NLP, or natural language processing, is a field of artificial intelligence that focuses on computer-based methods to identify and extract information from natural human language (spoken and written).
In other words, NLP is the study of how computers can understand human language.
- 1 What is Natural Language Processing?
- 2 Why is NLP Important?
- 3 How Does NLP Work?
- 4 Natural Language Generation (NLG)
- 5 Natural Language Understanding (NLU)
- 6 Benefits of Natural Language Processing
- 7 Challenges of Natural Language Processing
- 8 Examples of NLP Applications
- 9 Tools and Courses to Get You Started with NLP
- 10 Final Thoughts
What is Natural Language Processing?
If you’ve ever used Siri or Google Search to:
- Takedown a note
- Find the time
- Set the alarm
- Search for an address in your contact list
- Or perform similar tasks
You’ve already run into natural language processing.
In plain English, it is the ability for machines to understand and interact with language as it would be spoken naturally by humans.
It’s one of the hottest new technologies available today and can help computers better understand speech and react accordingly.
In this post, we’ll look at the most basic terms you’ll need to understand to get started in NLP. We’ll cover the terms, their meanings and give examples for each one.
And I’ll teach you how to approach NLP, so you can use it for yourself or for your career.
Why is NLP Important?
In the past, companies couldn’t process large volumes of unstructured data fast enough to stay competitive. This is why many companies began investing in Natural Language Processing technologies.
With Natural Language Processing, organizations can now more efficiently process and analyze large amounts of data quickly and consistently.
Allowing them to gain valuable insights to make better decisions.
How Does NLP Work?
NLP is what gives computers the ability to understand human language.
But languages are complex.
It’s not just about spelling and grammar. Before a proper understanding can be achieved, there are nuances, subtleties, and various elements that need to be considered, such as intent, tone, and context.

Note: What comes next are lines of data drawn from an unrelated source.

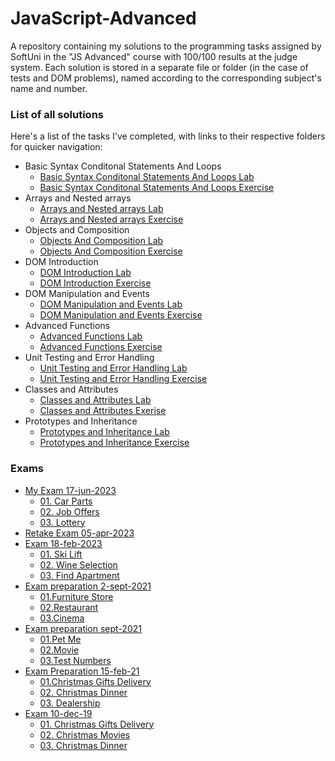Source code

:# JavaScript-Advanced
A repository containing my solutions to the programming tasks assigned by SoftUni in the "JS Advanced" course with 100/100 results at the judge system. Each solution is stored in a separate file or folder (in the case of tests and DOM problems), named according to the corresponding subject's name and number.
### List of all solutions
Here's a list of the tasks I've completed, with links to their respective folders for quicker navigation:
* Basic Syntax Conditonal Statements And Loops
  * [Basic Syntax Conditonal Statements And Loops Lab](./1.BasicSyntaxConditonalStatementsAndLoops)
  * [Basic Syntax Conditonal Statements And Loops Exercise](./1.BasicSyntaxConditonalStatementsAndLoopsEXC)
* Arrays and Nested arrays
  * [Arrays and Nested arrays Lab](./2.ArraysAndNestedArrays)
  * [Arrays and Nested arrays Exercise](./2.ArraysAndNestedArraysEXC)
* Objects and Composition
  * [Objects And Composition Lab](./3.ObjectsAndComposition)
  * [Objects And Composition Exercise](./3.ObjectsAndCompositionEXC)
* DOM Introduction 
  * [DOM Introduction Lab](./4.DOMIntroductionLAB)
  * [DOM Introduction Exercise](./4.DOMIntroductionEXC)
* DOM Manipulation and Events
  * [DOM Manipulation and Events Lab](./5.DOMManipulationAndEventsLAB)
  * [DOM Manipulation and Events Exercise](./5.DOMManipulationAndEventsEXC)
* Advanced Functions
  * [Advanced Functions Lab](./6.AdvancedFunctionsLAB)
  * [Advanced Functions Exercise](./6.AdvancedFunctionsEXC)
* Unit Testing and Error Handling
  * [Unit Testing and Error Handling Lab](./7.UnitTestingAndErrorHandlingLAB)
  * [Unit Testing and Error Handling Exercise](./7.UnitTestingAndErrorHandlingEXC)
* Classes and Attributes
  * [Classes and Attributes Lab](./8.ClassesAndAttributesLAB) 
  * [Classes and Attributes Exerise](./8.ClassesAndAttributesEXC) 
* Prototypes and Inheritance
  * [Prototypes and Inheritance Lab](./9.PrototypesAndInheritanceLAB) 
  * [Prototypes and Inheritance Exercise](./9.PrototypesAndInheritanceEXC)
 
 ### Exams
* [My Exam 17-jun-2023](https://github.com/PetarPetrov01/SoftUni-Javascript-Path/tree/22bcc45e7315101bfa77681f5e90345c3bbd1318/Javascript-Advanced/MyExam)
  * [01. Car Parts](https://github.com/PetarPetrov01/SoftUni-Javascript-Path/tree/198bd7996353709e38ca542fc7c3bbee6cb78c4c/Javascript-Advanced/MyExam/1.CarParts)
  * [02. Job Offers](https://github.com/PetarPetrov01/SoftUni-Javascript-Path/blob/f05b1c8a4943314ff5b95f37d7004add6d51f086/Javascript-Advanced/MyExam/2.JobOffers.js)
  * [03. Lottery](https://github.com/PetarPetrov01/SoftUni-Javascript-Path/tree/fab383edf53ac7da4cd4d5da5cd171f2d6dda49c/Javascript-Advanced/MyExam/3.Lottery)
* [Retake Exam 05-apr-2023](https://github.com/PetarPetrov01/SoftUni-Javascript-Path/tree/fd6976e9226a461d00bea3bc169c34dfd903adb3/Javascript-Advanced/Exams/Retake-exam-5-apr-23) 
* [Exam 18-feb-2023](https://github.com/PetarPetrov01/SoftUni-Javascript-Path/tree/8a97ef39d86a8e3e4d6e17af8030f48306aa4365/Javascript-Advanced/Exams/Exam-18.02.23)
  * [01. Ski Lift](https://github.com/PetarPetrov01/SoftUni-Javascript-Path/tree/aa76cfc50773de40a5ac352f0c0d1bffa8be5bc8/Javascript-Advanced/Exams/Exam-18.02.23/1.SkiLift)
  * [02. Wine Selection](https://github.com/PetarPetrov01/SoftUni-Javascript-Path/blob/009175ffb98a31aca6accac664de3fa22a125079/Javascript-Advanced/Exams/Exam-18.02.23/2.WineSelection.js)
  * [03. Find Apartment](https://github.com/PetarPetrov01/SoftUni-Javascript-Path/tree/d7019b5e70b74855430d697f0cc46978cc0ef95c/Javascript-Advanced/Exams/Exam-18.02.23/3.FindApartment)
* [Exam preparation 2-sept-2021](https://github.com/PetarPetrov01/SoftUni-Javascript-Path/tree/06f2980dab2f11c46fba19561b800e04b7a54818/Javascript-Advanced/Exams/Exam-prep%202%20sept%202021)
  * [01.Furniture Store](https://github.com/PetarPetrov01/SoftUni-Javascript-Path/tree/7e6942ef6ea0a0af0c334ebb621ff5b9a9c737c1/Javascript-Advanced/Exams/Exam-prep%202%20sept%202021/1.FurnitureStore)  
  * [02.Restaurant](https://github.com/PetarPetrov01/SoftUni-Javascript-Path/blob/4038914a6710a85822a32f77fc80b7e8830f27ad/Javascript-Advanced/Exams/Exam-prep%202%20sept%202021/2.Restaurant.js)
  * [03.Cinema](https://github.com/PetarPetrov01/SoftUni-Javascript-Path/tree/c871816a92b611d32eee2141b3b3e472915fd7f7/Javascript-Advanced/Exams/Exam-prep%202%20sept%202021/3.Cinema)
* [Exam preparation sept-2021](https://github.com/PetarPetrov01/SoftUni-Javascript-Path/tree/9898768e67a8f1ee01998e52222433b61595db9a/Javascript-Advanced/Exams/Exam-prep%20sept%202021)
  * [01.Pet Me](https://github.com/PetarPetrov01/SoftUni-Javascript-Path/tree/6573abc6742c7a13efc0ed9284f6ab873a926650/Javascript-Advanced/Exams/Exam-prep%20sept%202021/1.Pet_Me)
  * [02.Movie](https://github.com/PetarPetrov01/SoftUni-Javascript-Path/blob/6dac94a79a8d02dac6fd301a276626a64b81e3b7/Javascript-Advanced/Exams/Exam-prep%20sept%202021/2.Movie.js)
  * [03.Test Numbers](https://github.com/PetarPetrov01/SoftUni-Javascript-Path/tree/6dac94a79a8d02dac6fd301a276626a64b81e3b7/Javascript-Advanced/Exams/Exam-prep%20sept%202021/3.TestNumbers)
* [Exam Preparation 15-feb-21](https://github.com/PetarPetrov01/SoftUni-Javascript-Path/tree/1ee39f3b7ee8325c987132685cd54fcd935271df/Javascript-Advanced/Exams/Exam-prep-15.02.21)
  * [01.Christmas Gifts Delivery](https://github.com/PetarPetrov01/SoftUni-Javascript-Path/tree/1ee39f3b7ee8325c987132685cd54fcd935271df/Javascript-Advanced/Exams/Exam-prep-15.02.21/01.%20Christmas%20Gifts%20Delivery)
  * [02. Christmas Dinner](https://github.com/PetarPetrov01/SoftUni-Javascript-Path/blob/878ae202eec87dd8a4c104e3ec972a19d9e8da30/Javascript-Advanced/Exams/Exam-prep-15.02.21/02.ChristmasDinner.js)
  * [03. Dealership](https://github.com/PetarPetrov01/SoftUni-Javascript-Path/tree/878ae202eec87dd8a4c104e3ec972a19d9e8da30/Javascript-Advanced/Exams/Exam-prep-15.02.21/03.Dealership)
* [Exam 10-dec-19](https://github.com/PetarPetrov01/SoftUni-Javascript-Path/tree/fdb2f684328167975fe264c2eac398e0ee52dc01/Javascript-Advanced/Exams/Retake-exam-10-dec-19)
  * [01. Christmas Gifts Delivery](https://github.com/PetarPetrov01/SoftUni-Javascript-Path/tree/00042c4817499e5676aa04fce57b2f445fa0185f/Javascript-Advanced/Exams/Retake-exam-10-dec-19/1.ChristmasGiftsDelivery)
  * [02. Christmas Movies](https://github.com/PetarPetrov01/SoftUni-Javascript-Path/tree/56e45ce05b3ec23d2e87d36eb4d1072f803b36af/Javascript-Advanced/Exams/Retake-exam-10-dec-19/2.ChristmasMovies)
  * [03. Christmas Dinner](https://github.com/PetarPetrov01/SoftUni-Javascript-Path/blob/927dde7e6fe9bfe9ae8149ab2f94e37c38c72dbb/Javascript-Advanced/Exams/Retake-exam-10-dec-19/3.ChristmasDinner.js)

That’s why multiple algorithms and techniques are used in NLP to interpret linguistic rules.
Natural language processing is most often a combination of computational linguistics rule-based and deep learning machine algorithms.
This paves the way for unstructured data to be processed and analyzed so that a computer can understand.
The two main techniques used in NLP to achieve this are:
- Syntactic analysis
- Semantic analysis
Syntactic analysis refers to the process of analyzing a piece of text for syntactic correctness. In other words, it is a way of seeing if the provided text conforms to grammar rules.
Here are some of the main syntactic techniques used:
Morphological segmentation is the process of breaking a word down into its constituent parts, morphemes.
Tokenization is the process of breaking down text into smaller units or tokens. Tokens are a semantically independent combination of morphemes.
Stop Word Removal
A stop word is a word that is not meaningful to the text being analyzed. For example, the removal of words like “the,” “a,” “an,” “the,” and “of” from a text. To ensure words that provide the most value or meaning remain.
Lemmatization and Stemming
Lemmatization is the process of analyzing a sentence and dividing it into its lemmas, the smallest meaningful units that can stand on their own in a sentence.
Stemming cuts off the prefixes or suffixes found in inflected words.
The goal is to reduce inflectional words into their root forms.
Part of Speech Tagging
Part-of-speech tagging is a process of assigning a part-of-speech tag to each word, such as nouns, verbs, and adjectives. This is usually done by examining the surrounding words and context.
Semantic analysis is the process of identifying the meaning of words, phrases, and sentences.
It involves extracting information about the semantic context of a word in a text. And can be done on individual words and larger chunks of text.
Here are some of the common semantic analysis techniques:
Named Entity Recognition (NER)
Named Entity Recognition (NER) is the task of identifying words that represent people, organizations, locations, dates, times, monetary values, quantities, percentages, and other named units of information in text.
Named Entity Recognition can be used for many purposes, including information extraction and question answering.
Word Sense Disambiguation (WSD)
Word sense disambiguation is the process of determining the correct meaning of a word in a given context.
Natural Language Generation (NLG)
Natural language generation is a subset of Natural language processing that automatically produces natural-sounding sentences that mimic real human speech.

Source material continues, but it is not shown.